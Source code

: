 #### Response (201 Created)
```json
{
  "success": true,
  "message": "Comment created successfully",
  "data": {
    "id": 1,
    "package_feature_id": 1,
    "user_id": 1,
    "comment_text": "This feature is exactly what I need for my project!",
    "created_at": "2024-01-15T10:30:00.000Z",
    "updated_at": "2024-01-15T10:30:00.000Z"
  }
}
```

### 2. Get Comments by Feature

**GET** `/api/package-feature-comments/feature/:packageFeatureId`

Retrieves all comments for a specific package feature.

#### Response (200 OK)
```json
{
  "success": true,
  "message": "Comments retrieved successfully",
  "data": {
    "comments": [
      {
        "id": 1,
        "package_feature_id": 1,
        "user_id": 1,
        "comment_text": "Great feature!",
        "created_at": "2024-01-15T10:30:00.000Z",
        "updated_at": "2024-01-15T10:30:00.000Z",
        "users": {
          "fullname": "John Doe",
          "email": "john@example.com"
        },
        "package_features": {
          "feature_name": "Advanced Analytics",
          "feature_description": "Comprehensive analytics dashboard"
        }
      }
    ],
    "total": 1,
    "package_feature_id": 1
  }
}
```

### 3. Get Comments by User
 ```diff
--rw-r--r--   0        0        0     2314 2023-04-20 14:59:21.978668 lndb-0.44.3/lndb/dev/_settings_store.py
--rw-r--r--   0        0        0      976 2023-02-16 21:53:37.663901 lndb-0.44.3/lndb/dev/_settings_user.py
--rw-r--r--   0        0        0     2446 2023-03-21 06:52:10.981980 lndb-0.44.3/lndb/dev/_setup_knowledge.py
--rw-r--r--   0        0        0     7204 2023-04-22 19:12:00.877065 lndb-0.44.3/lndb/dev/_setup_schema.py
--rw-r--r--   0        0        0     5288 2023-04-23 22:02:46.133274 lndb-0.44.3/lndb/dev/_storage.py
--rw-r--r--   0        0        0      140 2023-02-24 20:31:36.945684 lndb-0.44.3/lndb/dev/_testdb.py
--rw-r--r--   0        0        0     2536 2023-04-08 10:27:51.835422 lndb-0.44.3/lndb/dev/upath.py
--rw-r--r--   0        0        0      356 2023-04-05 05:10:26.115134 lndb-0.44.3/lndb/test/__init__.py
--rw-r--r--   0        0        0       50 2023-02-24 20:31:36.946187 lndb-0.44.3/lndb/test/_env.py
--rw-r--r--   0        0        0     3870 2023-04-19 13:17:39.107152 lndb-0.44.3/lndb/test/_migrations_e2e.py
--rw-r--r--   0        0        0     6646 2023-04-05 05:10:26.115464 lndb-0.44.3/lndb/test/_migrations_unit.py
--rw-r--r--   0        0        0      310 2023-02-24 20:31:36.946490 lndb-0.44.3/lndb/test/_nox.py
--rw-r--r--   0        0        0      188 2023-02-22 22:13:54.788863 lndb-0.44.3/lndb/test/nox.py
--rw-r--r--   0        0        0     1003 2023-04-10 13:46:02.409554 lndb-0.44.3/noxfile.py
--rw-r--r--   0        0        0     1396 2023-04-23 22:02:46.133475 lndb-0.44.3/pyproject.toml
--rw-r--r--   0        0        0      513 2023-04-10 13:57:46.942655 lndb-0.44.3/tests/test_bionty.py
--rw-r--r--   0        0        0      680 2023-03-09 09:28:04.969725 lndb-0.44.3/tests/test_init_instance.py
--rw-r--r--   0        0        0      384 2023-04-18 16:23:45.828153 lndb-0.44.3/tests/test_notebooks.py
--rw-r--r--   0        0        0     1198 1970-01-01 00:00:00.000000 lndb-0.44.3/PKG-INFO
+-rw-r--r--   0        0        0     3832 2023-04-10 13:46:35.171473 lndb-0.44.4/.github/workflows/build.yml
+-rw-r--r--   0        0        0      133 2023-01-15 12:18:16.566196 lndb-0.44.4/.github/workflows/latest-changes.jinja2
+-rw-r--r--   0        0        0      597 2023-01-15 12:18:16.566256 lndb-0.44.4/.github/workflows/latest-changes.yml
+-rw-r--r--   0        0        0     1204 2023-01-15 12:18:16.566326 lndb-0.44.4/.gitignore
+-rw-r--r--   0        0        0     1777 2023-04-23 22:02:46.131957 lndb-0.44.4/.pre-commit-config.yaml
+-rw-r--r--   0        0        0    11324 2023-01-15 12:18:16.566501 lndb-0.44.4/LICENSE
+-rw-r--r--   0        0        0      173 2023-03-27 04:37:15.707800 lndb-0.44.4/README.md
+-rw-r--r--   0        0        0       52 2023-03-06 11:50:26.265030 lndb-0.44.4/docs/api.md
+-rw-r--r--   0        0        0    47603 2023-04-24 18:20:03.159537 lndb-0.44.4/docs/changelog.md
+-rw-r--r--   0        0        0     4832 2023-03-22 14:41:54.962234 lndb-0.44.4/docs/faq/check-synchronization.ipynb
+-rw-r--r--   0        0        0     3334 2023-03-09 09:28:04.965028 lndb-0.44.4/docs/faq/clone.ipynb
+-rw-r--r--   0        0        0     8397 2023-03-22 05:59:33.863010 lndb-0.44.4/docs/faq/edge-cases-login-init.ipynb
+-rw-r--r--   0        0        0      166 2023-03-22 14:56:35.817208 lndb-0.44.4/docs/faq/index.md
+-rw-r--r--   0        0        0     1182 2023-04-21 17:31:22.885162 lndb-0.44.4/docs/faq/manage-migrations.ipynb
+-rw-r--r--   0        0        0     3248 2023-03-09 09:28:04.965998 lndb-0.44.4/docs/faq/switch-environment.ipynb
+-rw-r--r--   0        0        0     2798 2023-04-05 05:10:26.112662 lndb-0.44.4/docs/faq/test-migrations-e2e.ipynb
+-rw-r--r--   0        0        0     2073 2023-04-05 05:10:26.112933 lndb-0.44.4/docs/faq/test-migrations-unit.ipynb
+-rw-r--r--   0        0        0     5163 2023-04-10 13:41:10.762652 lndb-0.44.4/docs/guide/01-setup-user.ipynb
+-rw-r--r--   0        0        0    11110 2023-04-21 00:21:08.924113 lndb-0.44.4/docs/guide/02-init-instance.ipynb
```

— WHAT YOU HAVE TO DO —
Using the data above, count the lines that include "changes" and write the number alone.

— EXERCISE ANSWER —
2